Adams Clinical, 521 Mt. Auburn St., Watertown, MA 02472, USA.
Indivior, Inc., 10710 Midlothian Tpke, North Chesterfield, VA 23235, USA.
J Subst Use Addict Treat. 2023 Nov;154:209155. doi: 10.1016/j.josat.2023.209155. Epub 2023 Aug 30.
Few studies investigate the natural history of patients on long-term treatment for opioid use disorder (OUD). We evaluated the long-term efficacy, safety, and tolerability experience of monthly extended-release buprenorphine (BUP-XR) in participants seeking treatment for OUD, via integrated analysis of phase 3 studies.
Study 1 was a 24-week randomized, double-blind, placebo-controlled trial of participants receiving monthly injections of BUP-XR (300 mg × 2, 100 mg × 4 [n = 203] or 300 mg × 6 [n = 201]) or placebo (n = 100). Study 2 was a 48-week, open-label trial enrolling 257 participants who completed study 1 and 412 de novo participants, to receive 6 and 12 BUP-XR injections, respectively. Study 3 was a 24-week, open-label extension enrolling 208 participants who completed study 2 for 6 additional injections.

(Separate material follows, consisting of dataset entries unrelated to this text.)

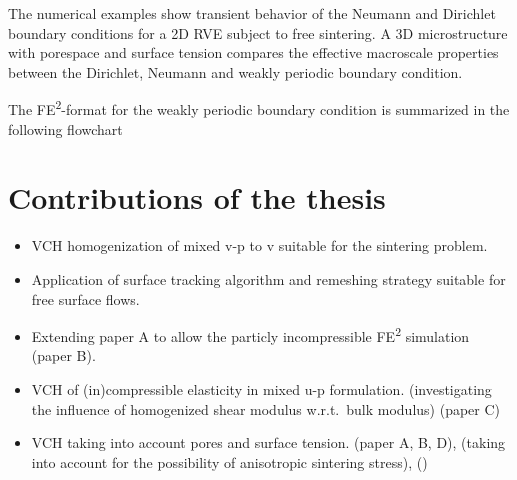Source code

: \documentclass[MikaelDissertation.tex]{subfiles}
\begin{document}
\begin{itemize}
The numerical examples show transient behavior of the Neumann and Dirichlet boundary conditions for a 2D RVE subject to free sintering.
A 3D microstructure with porespace and surface tension compares the effective macroscale properties between the Dirichlet, Neumann and weakly periodic boundary condition.

The FE\textsuperscript{2}-format for the weakly periodic boundary condition is summarized in the following flowchart
\begin{center}
  
\end{center}

\end{itemize}


\chapter{Contributions of the thesis}
\begin{itemize}
 \item VCH homogenization of mixed v-p to v suitable for the sintering problem.
 \item Application of surface tracking algorithm and remeshing strategy suitable for free surface flows.
 \item Extending paper A to allow the particly incompressible FE\textsuperscript{2} simulation (paper B).
 \item VCH of (in)compressible elasticity in mixed u-p formulation.
  (investigating the influence of homogenized shear modulus w.r.t.\ bulk modulus) (paper C)
 \item VCH taking into account pores and surface tension. (paper A, B, D),
  (taking into account for the possibility of anisotropic sintering stress), ()
\end{itemize}


\end{document}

We assessed opioid abstinence as the proportion of urine opioid negative participants by visit and the percentage of each participant's negative opioid assessments during the first 6 months.
In total, 916 participants were treated with BUP-XR or placebo. By the end of 18 months, 92.7 % of the de novo cohort and 81.8 % of the study 1 cohort were urine negative for opioids. Among early nonresponders (percentage of abstinence ≤20 %), 73.1 % were urine negative after 18 months. The longer treatment period was well tolerated, with no new safety concerns, and a low incidence of opioid withdrawal signs and symptoms, and hepatic disorder.
Extending BUP-XR treatment beyond 6 months sustained improvement in opioid abstinence and was well tolerated, supporting clinical benefit up to 18 months.
NCT02357901 (study 1); NCT02510014 (study 2); NCT02896296 (study 3).
鲜有研究调查长期接受阿片类药物使用障碍(OUD)治疗的患者的自然病史。我们通过对 3 项 3 期研究的综合分析,评估了每月给予延长释放丁丙诺啡(BUP-XR)治疗 OUD 患者的长期疗效、安全性和耐受性。
研究 1 是一项为期 24 周的随机、双盲、安慰剂对照试验,共纳入 203 例接受每月注射 BUP-XR(300mg×2,100mg×4[n=203]或 300mg×6[n=201])或安慰剂(n=100)的患者;研究 2 是一项为期 48 周、开放标签试验,共纳入完成研究 1 的 257 例患者和 412 例新患者,分别接受 6 次和 12 次 BUP-XR 注射;研究 3 是一项为期 24 周的开放标签扩展试验,共纳入完成研究 2 的 208 例患者,再接受 6 次额外注射。我们通过访视评估尿阿片阴性患者的比例和每位患者在最初 6 个月内的阿片阴性评估百分比来评估阿片类药物戒断。
共有 916 例患者接受 BUP-XR 或安慰剂治疗。在 18 个月时,新患者队列的 92.7%和研究 1 队列的 81.8%尿液阿片阴性。在早期无反应者(戒断率≤20%)中,73.1%在 18 个月时尿液阴性。较长的治疗时间耐受性良好,无新的安全性问题,且阿片类药物戒断体征和症状以及肝障碍的发生率较低。
将 BUP-XR 治疗延长至 6 个月以上可持续改善阿片类药物戒断,且耐受性良好,支持长达 18 个月的临床获益。
NCT02357901(研究 1);NCT02510014(研究 2);NCT02896296(研究 3)。